Thank you for holding my vodka while the police let me ride their horse.
Our local strip club now has karaoke. Do you realize what this could mean for my sex life?
im gonna call it quits for tonight... I am so drunk I dont even have the motor skills to masturbate
Just pooped at the strip club. NOT NORMAL . I may be a little too comfortable here.
im drinking italian dressing and watching dexter. its 230am. lets never drink on sundays again.
Idk. I woke up marinating in beer on my beanbag. Idk what you mightve done.
From what I hear, her blowjob factory was runninng at full capacity this weekend.
Quesedillas should not make me weep and drinking water should not make me feel like god is giving me mouth to mouth. Never again.
Hey.. there are 2 people i've never met before spooning in the bathtub. Please elaborate on what went down last night.
He went THROUGH MY PHONE (he's 30 for God sake) then asked me why I was stringing along 12 guys... I told him he could have just asked me if I was banging other people and then saved himself from looking at pics of dicks bigger than his.
Hey, don't think you remember me but we met last night.
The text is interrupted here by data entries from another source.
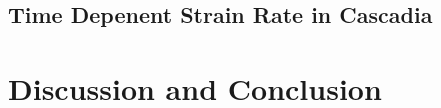 \documentclass[10pt,a4paper]{article}
\begin{document}
\subsection{Time Depenent Strain Rate in Cascadia}\label{sec:ApplicationsCascadia}

\section{Discussion and Conclusion}\label{sec:Discussion}



  
 
\end{document}
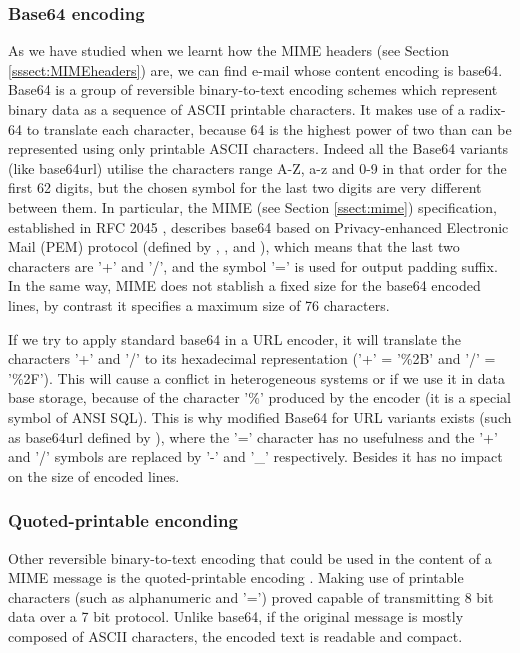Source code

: \subsubsection{Base64 encoding} \label{sssect:base64}
As we have studied when we learnt how the MIME headers (see Section \ref{sssect:MIMEheaders}) are, we can find e-mail whose content encoding is base64. Base64 \citep{rfc4648} is a group of reversible binary-to-text encoding schemes which represent binary data as a sequence of ASCII printable characters. It makes use of a radix-64 to translate each character, because 64 is the highest power of two than can be represented using only printable ASCII characters. Indeed all the Base64 variants (like base64url) utilise the characters range A-Z, a-z and 0-9 in that order for the first 62 digits, but the chosen symbol for the last two digits are very different between them. In particular, the MIME (see Section \ref{ssect:mime}) specification, established in RFC 2045 \citep{rfc2045}, describes base64 based on  Privacy-enhanced Electronic Mail (PEM) protocol (defined by \cite{rfc1421}, \cite{rfc1422}, \cite{rfc1423} and \cite{rfc1424}), which means that the last two characters are '+' and '/', and the symbol '=' is used for output padding suffix. In the same way, MIME does not stablish a fixed size for the base64 encoded lines, by contrast it specifies a maximum size of 76 characters.

If we try to apply standard base64 in a URL encoder, it will translate the characters '+' and '/' to its hexadecimal representation ('+' = '\%2B' and '/' = '\%2F'). This will cause a conflict in heterogeneous systems or if we use it in data base storage, because of the character '\%' produced by the encoder (it is a special symbol of ANSI SQL). This is why modified Base64 for URL variants exists (such as base64url defined by \cite{rfc4648}), where the '=' character has no usefulness and the '+' and '/' symbols are replaced by '-' and '\_' respectively. Besides it has no impact on the size of encoded lines.

\subsubsection{Quoted-printable enconding} \label{sssect:quot-p}
Other reversible binary-to-text encoding that could be used in the content of a MIME message is the quoted-printable encoding \citep{rfc1521}. Making use of printable characters (such as alphanumeric and '=') proved capable of transmitting 8 bit data over a 7 bit protocol. Unlike base64, if the original message is mostly composed of ASCII characters, the encoded text is readable and compact.

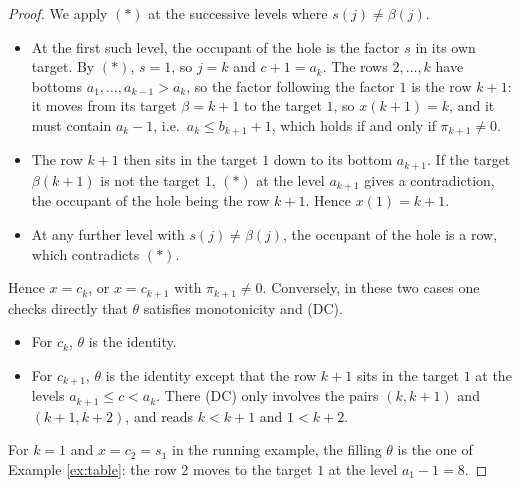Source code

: \documentclass[a4paper,12pt,leqno]{amsart}
\theoremstyle{plain}
\theoremstyle{definition}
\theoremstyle{definition}
\begin{document}
\begin{proof}
We apply $(*)$ at the successive levels where $s(j)\neq\beta(j)$.
\begin{itemize}
\item At the first such level, the occupant of the hole is the factor $s$ in its own target. By $(*)$,
$s=1$, so $j=k$ and $c+1=a_k$. The rows $2,\ldots,k$ have bottoms $a_1,\ldots,a_{k-1}>a_k$, so the
factor following the factor $1$ is the row $k+1$: it moves from its target $\beta=k+1$ to the target
$1$, so $x(k+1)=k$, and it must contain $a_k-1$, i.e.\ $a_k\leq b_{k+1}+1$, which holds if and only if
$\pi_{k+1}\neq0$.
\item The row $k+1$ then sits in the target $1$ down to its bottom $a_{k+1}$. If the target
$\beta(k+1)$ is not the target $1$, $(*)$ at the level $a_{k+1}$ gives a contradiction, the occupant of
the hole being the row $k+1$. Hence $x(1)=k+1$.
\item At any further level with $s(j)\neq\beta(j)$, the occupant of the hole is a row, which contradicts
$(*)$.
\end{itemize}
Hence $x=c_k$, or $x=c_{k+1}$ with $\pi_{k+1}\neq0$. Conversely, in these two cases one checks
directly that $\theta$ satisfies monotonicity and (DC).
\begin{itemize}
\item For $c_k$, $\theta$ is the identity.
\item For $c_{k+1}$, $\theta$ is the identity except that the row $k+1$ sits in the target $1$ at
the levels $a_{k+1}\leq c<a_k$. There (DC) only involves the pairs $(k,k+1)$ and $(k+1,k+2)$, and
reads $k<k+1$ and $1<k+2$.
\end{itemize}
For $k=1$ and $x=c_2=s_1$ in the running example, the filling $\theta$ is the one of Example
\ref{ex:table}: the row $2$ moves to the target $1$ at the level $a_1-1=8$.
\end{proof}
\end{document}
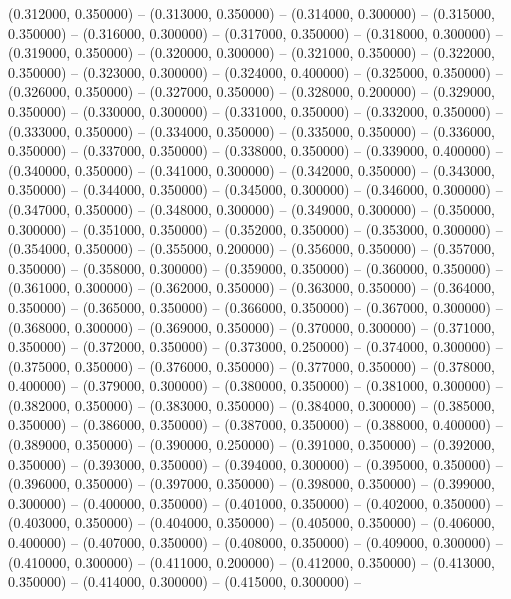 (0.312000, 0.350000) -- 
(0.313000, 0.350000) -- 
(0.314000, 0.300000) -- 
(0.315000, 0.350000) -- 
(0.316000, 0.300000) -- 
(0.317000, 0.350000) -- 
(0.318000, 0.300000) -- 
(0.319000, 0.350000) -- 
(0.320000, 0.300000) -- 
(0.321000, 0.350000) -- 
(0.322000, 0.350000) -- 
(0.323000, 0.300000) -- 
(0.324000, 0.400000) -- 
(0.325000, 0.350000) -- 
(0.326000, 0.350000) -- 
(0.327000, 0.350000) -- 
(0.328000, 0.200000) -- 
(0.329000, 0.350000) -- 
(0.330000, 0.300000) -- 
(0.331000, 0.350000) -- 
(0.332000, 0.350000) -- 
(0.333000, 0.350000) -- 
(0.334000, 0.350000) -- 
(0.335000, 0.350000) -- 
(0.336000, 0.350000) -- 
(0.337000, 0.350000) -- 
(0.338000, 0.350000) -- 
(0.339000, 0.400000) -- 
(0.340000, 0.350000) -- 
(0.341000, 0.300000) -- 
(0.342000, 0.350000) -- 
(0.343000, 0.350000) -- 
(0.344000, 0.350000) -- 
(0.345000, 0.300000) -- 
(0.346000, 0.300000) -- 
(0.347000, 0.350000) -- 
(0.348000, 0.300000) -- 
(0.349000, 0.300000) -- 
(0.350000, 0.300000) -- 
(0.351000, 0.350000) -- 
(0.352000, 0.350000) -- 
(0.353000, 0.300000) -- 
(0.354000, 0.350000) -- 
(0.355000, 0.200000) -- 
(0.356000, 0.350000) -- 
(0.357000, 0.350000) -- 
(0.358000, 0.300000) -- 
(0.359000, 0.350000) -- 
(0.360000, 0.350000) -- 
(0.361000, 0.300000) -- 
(0.362000, 0.350000) -- 
(0.363000, 0.350000) -- 
(0.364000, 0.350000) -- 
(0.365000, 0.350000) -- 
(0.366000, 0.350000) -- 
(0.367000, 0.300000) -- 
(0.368000, 0.300000) -- 
(0.369000, 0.350000) -- 
(0.370000, 0.300000) -- 
(0.371000, 0.350000) -- 
(0.372000, 0.350000) -- 
(0.373000, 0.250000) -- 
(0.374000, 0.300000) -- 
(0.375000, 0.350000) -- 
(0.376000, 0.350000) -- 
(0.377000, 0.350000) -- 
(0.378000, 0.400000) -- 
(0.379000, 0.300000) -- 
(0.380000, 0.350000) -- 
(0.381000, 0.300000) -- 
(0.382000, 0.350000) -- 
(0.383000, 0.350000) -- 
(0.384000, 0.300000) -- 
(0.385000, 0.350000) -- 
(0.386000, 0.350000) -- 
(0.387000, 0.350000) -- 
(0.388000, 0.400000) -- 
(0.389000, 0.350000) -- 
(0.390000, 0.250000) -- 
(0.391000, 0.350000) -- 
(0.392000, 0.350000) -- 
(0.393000, 0.350000) -- 
(0.394000, 0.300000) -- 
(0.395000, 0.350000) -- 
(0.396000, 0.350000) -- 
(0.397000, 0.350000) -- 
(0.398000, 0.350000) -- 
(0.399000, 0.300000) -- 
(0.400000, 0.350000) -- 
(0.401000, 0.350000) -- 
(0.402000, 0.350000) -- 
(0.403000, 0.350000) -- 
(0.404000, 0.350000) -- 
(0.405000, 0.350000) -- 
(0.406000, 0.400000) -- 
(0.407000, 0.350000) -- 
(0.408000, 0.350000) -- 
(0.409000, 0.300000) -- 
(0.410000, 0.300000) -- 
(0.411000, 0.200000) -- 
(0.412000, 0.350000) -- 
(0.413000, 0.350000) -- 
(0.414000, 0.300000) -- 
(0.415000, 0.300000) --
I'm conducting a survey this morning its only one question: Have you seen Rob since 1am?
You kept trying to make people drink "salsa-ritas." But all you did was dump tequila in a half full jar of salsa, and shove it in people's faces while shouting at them.
I am the worst person to have nipple rings I'm hanging ornaments off of then and sending everyone a tits the season to be jolly
i had fun fun last night, with the exception of you running over my foot with your car. makes a great story for my first one night stand.